Harbinger Agrees To $3.7M Settlement In Stock
Deal Suit
By Ben
Conarck
LLaw360, Wilmington (June 26,
2015, 5:38 PM ET) -- Hedge fund manager Philip Falcone’s Harbinger Capital
Partners LLC has agreed to pay $3.7 million to settle derivative claims
that he orchestrated an unfair stock exchange between
HCP and
Harbinger Group Inc., a publicly traded firm under its control,
according to Friday filings in Delaware Chancery Court.
In a Friday letter to Vice Chancellor John W. Noble, counsel for HGI
shareholder Alan Kahn said that all parties have agreed to a settlement in
principle as outlined in a memorandum of understanding. The MOU does not
contain any admissions of wrongdoing.
Kahn, who
filed the suit in 2010, had gone after the agreement
struck between HGI’s board of directors, including Falcone, and the small
holding company it allowed to acquire some of HCP’s shares in
Spectrum Brands Holdings Inc., a consumer products company that sells
household appliances and pet supplies.
“The settlement is subject (among other things) to confirmatory discovery,
the drafting of definitive documentation, notice and court approval,”
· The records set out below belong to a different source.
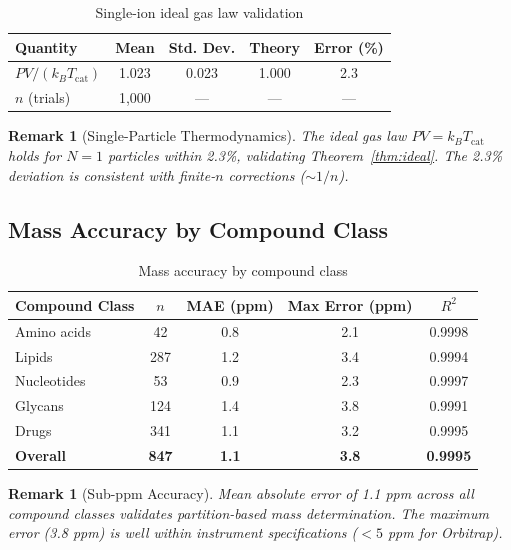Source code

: \documentclass[twocolumn,10pt]{article}
\newtheorem{remark}[theorem]{Remark}
\begin{document}
\begin{table}[h]
\centering
\caption{Single-ion ideal gas law validation}
\label{tab:idealgas}
\begin{tabular}{lcccc}
\toprule
\textbf{Quantity} & \textbf{Mean} & \textbf{Std. Dev.} & \textbf{Theory} & \textbf{Error (\%)} \\
\midrule
$PV/(k_B T_{\mathrm{cat}})$ & 1.023 & 0.023 & 1.000 & 2.3 \\
$n$ (trials) & 1,000 & --- & --- & --- \\
\bottomrule
\end{tabular}
\end{table}

\begin{remark}[Single-Particle Thermodynamics]
The ideal gas law $PV = k_B T_{\mathrm{cat}}$ holds for $N=1$ particles within 2.3\%, validating Theorem~\ref{thm:ideal}. The 2.3\% deviation is consistent with finite-$n$ corrections ($\sim 1/n$).
\end{remark}



\subsection{Mass Accuracy by Compound Class}

\begin{table}[h]
\centering
\caption{Mass accuracy by compound class}
\label{tab:mass_accuracy}
\begin{tabular}{lcccc}
\toprule
\textbf{Compound Class} & \textbf{$n$} & \textbf{MAE (ppm)} & \textbf{Max Error (ppm)} & \textbf{$R^2$} \\
\midrule
Amino acids & 42 & 0.8 & 2.1 & 0.9998 \\
Lipids & 287 & 1.2 & 3.4 & 0.9994 \\
Nucleotides & 53 & 0.9 & 2.3 & 0.9997 \\
Glycans & 124 & 1.4 & 3.8 & 0.9991 \\
Drugs & 341 & 1.1 & 3.2 & 0.9995 \\
\midrule
\textbf{Overall} & \textbf{847} & \textbf{1.1} & \textbf{3.8} & \textbf{0.9995} \\
\bottomrule
\end{tabular}
\end{table}

\begin{remark}[Sub-ppm Accuracy]
Mean absolute error of 1.1 ppm across all compound classes validates partition-based mass determination. The maximum error (3.8 ppm) is well within instrument specifications ($< 5$ ppm for Orbitrap).
\end{remark}
\end{document}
Kahn’s counsel Jessica Zeldin of
Rosenthal Monhait & Goddess PA said in the letter. “The parties have
undertaken in the MOU to use their best efforts to complete the
confirmatory depositions in 45 days and execute a stipulation of
settlement 14 days thereafter.”
HGI announced the deal at issue in September 2010, saying it would issue
nearly 120 million shares of company stock to HCP in exchange for nearly
28 million shares of Spectrum Brands stock owned by HCP. The suit claimed
HGI was “vastly overpaying” for the acquisition of assets from HCP, and
that the transaction would boost HCP’s stake in HGI from 51.6 percent to
93.3 percent.
“As a result of the Spectrum Brands exchange, HCP will also receive a
valuable benefit in its ability to effect a short-form merger without
prior notice to or action by any other HGI shareholder,” the complaint
said.
According to the memorandum of understanding, the parties had engaged in
discovery after defendants filed answers to the complaint in November
2011, and eventually, despite failed efforts to resolve the action,
mediation talks sprung back to life in March 2015.
Defendants in the action include Falcone, HCP, and directors Lawrence
Clark Jr., Peter Jenson and Keith Hladek. The memorandum said that each
defendant has denied and continues to deny “that he or it breached any
fiduciary duty or otherwise engaged in any of the wrongful acts alleged in
this action,” and stressed that the defendants are entering into the
agreement “solely to eliminate the burden, expense and uncertainties of
further litigation.”
In the letter, Zelden requested on behalf of all parties that in the
meantime the case schedule be vacated.
An HGI representative declined to comment, and counsel for Kahn did not
immediately return a request for comment on Friday.
Kahn is represented by Jessica Zeldin of Rosenthal Monhait & Goddess PA.
The defendants are represented by Stephen P. Lamb and Meghan M. Dougherty
of
Paul Weiss Rifkind Wharton & Garrison LLP.
The case is Alan Kahn v. Philip A. Falcone et al., case number CA6088, in
the Court of Chancery of the State of Delaware.